④ 高出力MC内蔵カートリッジ(PC-41MC)
 昇圧トランスやヘッドアンプを必要とせず、アンプのMMポジションに直結できる独自の高出力MC型カートリッジを標準搭載。左右チャンネルを構造的に分離しており、優れたチャンネルセパレーションと低歪率を実現している。楕円ダイヤ針は交換可能(PN-41MC)。
 このPC-41MCはMC型らしい高解像度サウンドを提供してくれます。
 特に中高域の透明感に優れ、ボーカルや弦楽器の表現力が高いのが印象的です。MM型に比べて情報量が多く、「音の輪郭がくっきりする」タイプの音作りです。
したがってクラシック(弦・ピアノ)、ジャズ(アコースティック系)など繊細な表現・空気感を重視する音源と相性が良い感じです。
 派手さよりも「音楽性」や「自然な表現」を重視する人に向いており、PL-88のような同時代のターンテーブルと組み合わせることで、その実力を最大限に引き出すことができるカートリッジです。


 

⑤ 光学式デュアルアイセンサー
 アーム先端に2基の赤外線センサーを内蔵し、レコード盤面からの光の反射率を読み取ることで曲間の中心を高精度に検出。偏心のあるレコードでも確実に曲の先頭へ針を降ろすサーボシステムを搭載している。

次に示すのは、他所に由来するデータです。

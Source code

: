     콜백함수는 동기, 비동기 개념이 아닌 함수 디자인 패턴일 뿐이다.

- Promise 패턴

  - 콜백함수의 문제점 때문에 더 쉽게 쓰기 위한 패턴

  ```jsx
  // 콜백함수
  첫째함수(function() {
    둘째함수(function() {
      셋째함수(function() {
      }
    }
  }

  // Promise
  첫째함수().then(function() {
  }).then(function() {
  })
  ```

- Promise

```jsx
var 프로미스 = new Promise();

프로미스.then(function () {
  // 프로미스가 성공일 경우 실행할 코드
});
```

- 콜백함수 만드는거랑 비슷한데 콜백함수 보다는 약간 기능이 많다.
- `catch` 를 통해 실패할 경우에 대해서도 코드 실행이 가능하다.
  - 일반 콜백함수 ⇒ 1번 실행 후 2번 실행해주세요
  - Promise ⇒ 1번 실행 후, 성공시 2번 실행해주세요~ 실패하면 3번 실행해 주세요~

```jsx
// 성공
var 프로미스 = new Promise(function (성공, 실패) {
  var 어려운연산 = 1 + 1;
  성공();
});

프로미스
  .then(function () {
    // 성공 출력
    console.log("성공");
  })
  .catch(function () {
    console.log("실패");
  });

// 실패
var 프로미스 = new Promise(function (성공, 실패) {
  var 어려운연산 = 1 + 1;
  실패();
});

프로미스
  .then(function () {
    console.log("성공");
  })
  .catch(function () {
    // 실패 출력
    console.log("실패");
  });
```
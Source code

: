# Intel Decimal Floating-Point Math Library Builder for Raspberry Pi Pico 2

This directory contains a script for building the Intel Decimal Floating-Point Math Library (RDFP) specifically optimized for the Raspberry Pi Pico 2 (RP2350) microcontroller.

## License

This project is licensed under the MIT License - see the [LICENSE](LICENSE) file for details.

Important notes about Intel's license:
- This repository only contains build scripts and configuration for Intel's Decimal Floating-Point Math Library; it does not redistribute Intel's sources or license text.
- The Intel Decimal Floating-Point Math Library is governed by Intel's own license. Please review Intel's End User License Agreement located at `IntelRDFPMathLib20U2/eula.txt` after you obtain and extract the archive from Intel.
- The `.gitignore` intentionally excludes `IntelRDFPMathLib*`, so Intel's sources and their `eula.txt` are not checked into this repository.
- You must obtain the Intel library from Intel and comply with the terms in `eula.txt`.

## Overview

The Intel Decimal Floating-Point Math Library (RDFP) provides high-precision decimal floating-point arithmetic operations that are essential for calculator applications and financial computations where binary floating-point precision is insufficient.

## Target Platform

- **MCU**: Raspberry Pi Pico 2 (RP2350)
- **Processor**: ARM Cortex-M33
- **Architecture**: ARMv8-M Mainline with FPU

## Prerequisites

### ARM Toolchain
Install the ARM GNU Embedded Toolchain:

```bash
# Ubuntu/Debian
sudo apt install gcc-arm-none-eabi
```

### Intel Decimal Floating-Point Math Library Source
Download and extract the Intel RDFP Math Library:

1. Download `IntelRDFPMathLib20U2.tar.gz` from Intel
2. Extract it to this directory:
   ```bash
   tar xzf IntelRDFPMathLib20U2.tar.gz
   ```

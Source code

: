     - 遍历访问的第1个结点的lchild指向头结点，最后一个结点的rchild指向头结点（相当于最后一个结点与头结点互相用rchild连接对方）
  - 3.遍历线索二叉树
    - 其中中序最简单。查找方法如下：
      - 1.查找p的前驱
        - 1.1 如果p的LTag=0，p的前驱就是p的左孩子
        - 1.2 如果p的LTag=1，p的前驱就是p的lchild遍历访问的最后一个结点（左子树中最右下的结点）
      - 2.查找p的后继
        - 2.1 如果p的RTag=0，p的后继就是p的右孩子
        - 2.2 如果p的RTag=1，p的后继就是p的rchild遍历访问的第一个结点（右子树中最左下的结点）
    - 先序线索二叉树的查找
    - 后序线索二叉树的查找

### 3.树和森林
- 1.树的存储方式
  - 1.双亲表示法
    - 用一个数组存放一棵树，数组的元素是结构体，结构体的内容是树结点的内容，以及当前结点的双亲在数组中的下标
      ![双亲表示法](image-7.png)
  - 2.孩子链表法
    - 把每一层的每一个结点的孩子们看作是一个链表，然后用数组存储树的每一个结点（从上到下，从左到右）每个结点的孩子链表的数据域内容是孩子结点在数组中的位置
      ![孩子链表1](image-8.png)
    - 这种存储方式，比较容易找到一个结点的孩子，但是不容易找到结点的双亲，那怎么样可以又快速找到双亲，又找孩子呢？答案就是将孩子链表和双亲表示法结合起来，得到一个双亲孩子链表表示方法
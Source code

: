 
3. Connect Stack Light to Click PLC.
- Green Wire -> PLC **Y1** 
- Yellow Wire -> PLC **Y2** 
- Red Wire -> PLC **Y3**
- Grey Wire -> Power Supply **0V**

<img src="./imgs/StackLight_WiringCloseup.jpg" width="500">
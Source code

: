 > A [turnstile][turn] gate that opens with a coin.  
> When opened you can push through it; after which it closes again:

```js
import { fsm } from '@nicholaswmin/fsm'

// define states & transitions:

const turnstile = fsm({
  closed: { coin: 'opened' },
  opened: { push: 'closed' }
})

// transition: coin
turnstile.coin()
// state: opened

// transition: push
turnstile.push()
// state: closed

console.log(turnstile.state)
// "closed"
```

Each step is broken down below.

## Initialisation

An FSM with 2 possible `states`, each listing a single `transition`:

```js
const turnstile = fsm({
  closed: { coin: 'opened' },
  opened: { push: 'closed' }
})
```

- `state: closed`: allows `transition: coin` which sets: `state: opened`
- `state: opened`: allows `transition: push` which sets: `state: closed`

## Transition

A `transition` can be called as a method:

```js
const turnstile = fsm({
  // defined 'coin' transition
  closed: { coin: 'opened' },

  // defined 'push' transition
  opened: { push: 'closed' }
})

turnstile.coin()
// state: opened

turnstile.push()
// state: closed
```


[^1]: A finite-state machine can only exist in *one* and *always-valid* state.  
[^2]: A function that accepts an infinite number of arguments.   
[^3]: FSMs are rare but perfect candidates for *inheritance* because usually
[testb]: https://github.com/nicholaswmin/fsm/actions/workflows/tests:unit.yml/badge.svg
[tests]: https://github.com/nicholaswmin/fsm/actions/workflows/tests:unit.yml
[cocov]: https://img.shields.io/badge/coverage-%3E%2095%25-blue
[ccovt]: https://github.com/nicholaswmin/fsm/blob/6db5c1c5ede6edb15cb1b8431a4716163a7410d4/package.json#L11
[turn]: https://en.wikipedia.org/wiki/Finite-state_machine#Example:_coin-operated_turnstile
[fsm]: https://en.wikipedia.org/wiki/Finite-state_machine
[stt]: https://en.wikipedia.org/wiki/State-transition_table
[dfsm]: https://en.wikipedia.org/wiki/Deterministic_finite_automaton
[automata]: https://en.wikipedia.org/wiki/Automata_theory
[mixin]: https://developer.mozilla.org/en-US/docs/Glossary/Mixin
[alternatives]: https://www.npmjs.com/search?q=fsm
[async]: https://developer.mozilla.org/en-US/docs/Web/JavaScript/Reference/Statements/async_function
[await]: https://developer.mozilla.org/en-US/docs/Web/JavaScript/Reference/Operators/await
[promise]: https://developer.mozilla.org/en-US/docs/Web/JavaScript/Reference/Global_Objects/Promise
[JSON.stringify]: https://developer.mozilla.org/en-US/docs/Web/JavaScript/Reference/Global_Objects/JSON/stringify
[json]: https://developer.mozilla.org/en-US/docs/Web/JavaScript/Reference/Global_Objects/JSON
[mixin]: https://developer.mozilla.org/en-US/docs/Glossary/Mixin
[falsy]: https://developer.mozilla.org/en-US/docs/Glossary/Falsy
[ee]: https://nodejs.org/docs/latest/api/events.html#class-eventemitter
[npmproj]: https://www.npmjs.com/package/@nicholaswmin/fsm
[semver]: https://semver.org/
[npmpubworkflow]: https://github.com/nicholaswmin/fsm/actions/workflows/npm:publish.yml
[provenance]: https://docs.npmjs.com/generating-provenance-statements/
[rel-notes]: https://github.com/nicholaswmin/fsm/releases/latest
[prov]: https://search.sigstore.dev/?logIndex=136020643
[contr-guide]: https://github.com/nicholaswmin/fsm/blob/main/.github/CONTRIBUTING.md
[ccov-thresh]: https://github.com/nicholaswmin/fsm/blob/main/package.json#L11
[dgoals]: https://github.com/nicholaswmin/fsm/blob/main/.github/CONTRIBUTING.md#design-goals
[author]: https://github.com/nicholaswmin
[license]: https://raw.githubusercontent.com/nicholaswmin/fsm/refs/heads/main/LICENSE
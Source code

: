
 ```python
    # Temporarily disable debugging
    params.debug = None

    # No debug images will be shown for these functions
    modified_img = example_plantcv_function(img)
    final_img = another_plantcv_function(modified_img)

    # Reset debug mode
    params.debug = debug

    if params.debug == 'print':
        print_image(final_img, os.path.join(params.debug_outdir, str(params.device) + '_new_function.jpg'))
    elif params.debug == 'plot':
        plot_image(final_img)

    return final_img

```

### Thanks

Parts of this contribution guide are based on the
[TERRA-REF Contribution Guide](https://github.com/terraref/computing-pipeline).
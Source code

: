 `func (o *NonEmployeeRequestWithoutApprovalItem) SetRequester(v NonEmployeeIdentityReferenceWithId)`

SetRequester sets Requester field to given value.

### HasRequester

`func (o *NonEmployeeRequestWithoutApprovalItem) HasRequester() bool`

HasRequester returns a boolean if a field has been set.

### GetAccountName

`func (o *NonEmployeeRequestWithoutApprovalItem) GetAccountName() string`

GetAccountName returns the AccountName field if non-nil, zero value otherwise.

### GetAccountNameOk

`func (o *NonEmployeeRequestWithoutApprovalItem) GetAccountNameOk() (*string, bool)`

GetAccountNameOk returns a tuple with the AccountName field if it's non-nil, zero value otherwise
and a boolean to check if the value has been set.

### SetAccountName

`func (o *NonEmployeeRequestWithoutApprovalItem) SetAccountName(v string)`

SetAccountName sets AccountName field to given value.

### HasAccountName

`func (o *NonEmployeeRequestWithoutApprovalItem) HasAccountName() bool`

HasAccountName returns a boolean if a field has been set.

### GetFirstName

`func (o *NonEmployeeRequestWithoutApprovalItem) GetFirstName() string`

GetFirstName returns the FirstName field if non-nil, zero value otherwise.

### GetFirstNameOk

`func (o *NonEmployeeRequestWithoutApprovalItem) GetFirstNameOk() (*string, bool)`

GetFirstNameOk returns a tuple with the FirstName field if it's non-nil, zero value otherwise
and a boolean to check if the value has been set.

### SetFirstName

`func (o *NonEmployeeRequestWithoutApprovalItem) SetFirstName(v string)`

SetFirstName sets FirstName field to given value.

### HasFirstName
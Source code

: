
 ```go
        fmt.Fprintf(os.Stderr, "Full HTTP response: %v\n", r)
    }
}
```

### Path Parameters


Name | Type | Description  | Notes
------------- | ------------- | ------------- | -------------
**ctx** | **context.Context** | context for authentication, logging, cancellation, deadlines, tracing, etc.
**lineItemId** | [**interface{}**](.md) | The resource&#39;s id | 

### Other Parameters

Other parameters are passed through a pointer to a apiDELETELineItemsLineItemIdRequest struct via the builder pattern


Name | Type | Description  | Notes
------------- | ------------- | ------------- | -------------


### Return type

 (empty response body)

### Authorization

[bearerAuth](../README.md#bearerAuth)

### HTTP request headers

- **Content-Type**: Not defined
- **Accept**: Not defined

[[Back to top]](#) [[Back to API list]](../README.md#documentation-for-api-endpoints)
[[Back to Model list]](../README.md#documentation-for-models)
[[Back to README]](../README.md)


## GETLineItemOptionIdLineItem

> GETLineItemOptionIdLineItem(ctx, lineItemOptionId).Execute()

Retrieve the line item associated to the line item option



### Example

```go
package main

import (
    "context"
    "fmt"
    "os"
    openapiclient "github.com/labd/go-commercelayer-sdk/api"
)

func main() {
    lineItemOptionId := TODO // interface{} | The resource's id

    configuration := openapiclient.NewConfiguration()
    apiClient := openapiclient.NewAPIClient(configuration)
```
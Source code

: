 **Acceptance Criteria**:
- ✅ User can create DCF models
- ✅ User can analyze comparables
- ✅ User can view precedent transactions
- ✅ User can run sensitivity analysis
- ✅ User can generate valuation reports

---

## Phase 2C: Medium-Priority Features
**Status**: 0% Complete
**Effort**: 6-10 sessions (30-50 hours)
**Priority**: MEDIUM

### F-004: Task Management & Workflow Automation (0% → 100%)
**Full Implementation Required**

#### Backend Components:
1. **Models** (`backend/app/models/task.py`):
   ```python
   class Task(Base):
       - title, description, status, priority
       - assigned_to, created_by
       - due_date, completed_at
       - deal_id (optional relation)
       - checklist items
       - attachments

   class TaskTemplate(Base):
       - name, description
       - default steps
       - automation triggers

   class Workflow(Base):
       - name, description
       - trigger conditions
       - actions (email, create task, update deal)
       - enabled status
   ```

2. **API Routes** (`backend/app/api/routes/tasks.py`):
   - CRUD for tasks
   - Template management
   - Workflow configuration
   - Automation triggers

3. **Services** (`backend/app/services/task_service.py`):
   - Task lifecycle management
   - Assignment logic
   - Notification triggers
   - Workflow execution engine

⑥ デッキシンクロ機能別売のシンクロケーブルを介してパイオニア製カセットデッキと連動。曲間でデッキが自動的にポーズ状態に入るため、クリーンなエアチェック録音が容易に行える。CT-980、CT-880、CT-780、CT-580などが対応機種。

デザインと外観

 PL-88のデザインコンセプトは「機能の可視化」と「コンポーネントとの一体感」にありました。フロントパネルはパイオニアの同世代アンプやカセットデッキと統一されたスタイリングを採用し、システム全体として並べたときに完璧な調和を生んでいました。本機は設置されるコンセプトにより2色のカラーが用意されていました。
 PL-88F(シャンペンゴールド)はサテンゴールドのキャビネットにダークブラウンのコントロールパネルを合わせた落ち着いた高級感を持ち、ALL DAY COMPO SYSTEMとも調和が取れていました。またPL-88FS(シルバー)は同時期の銀基調コンポとの組み合わせを意識した清潔感ある外観となっていました。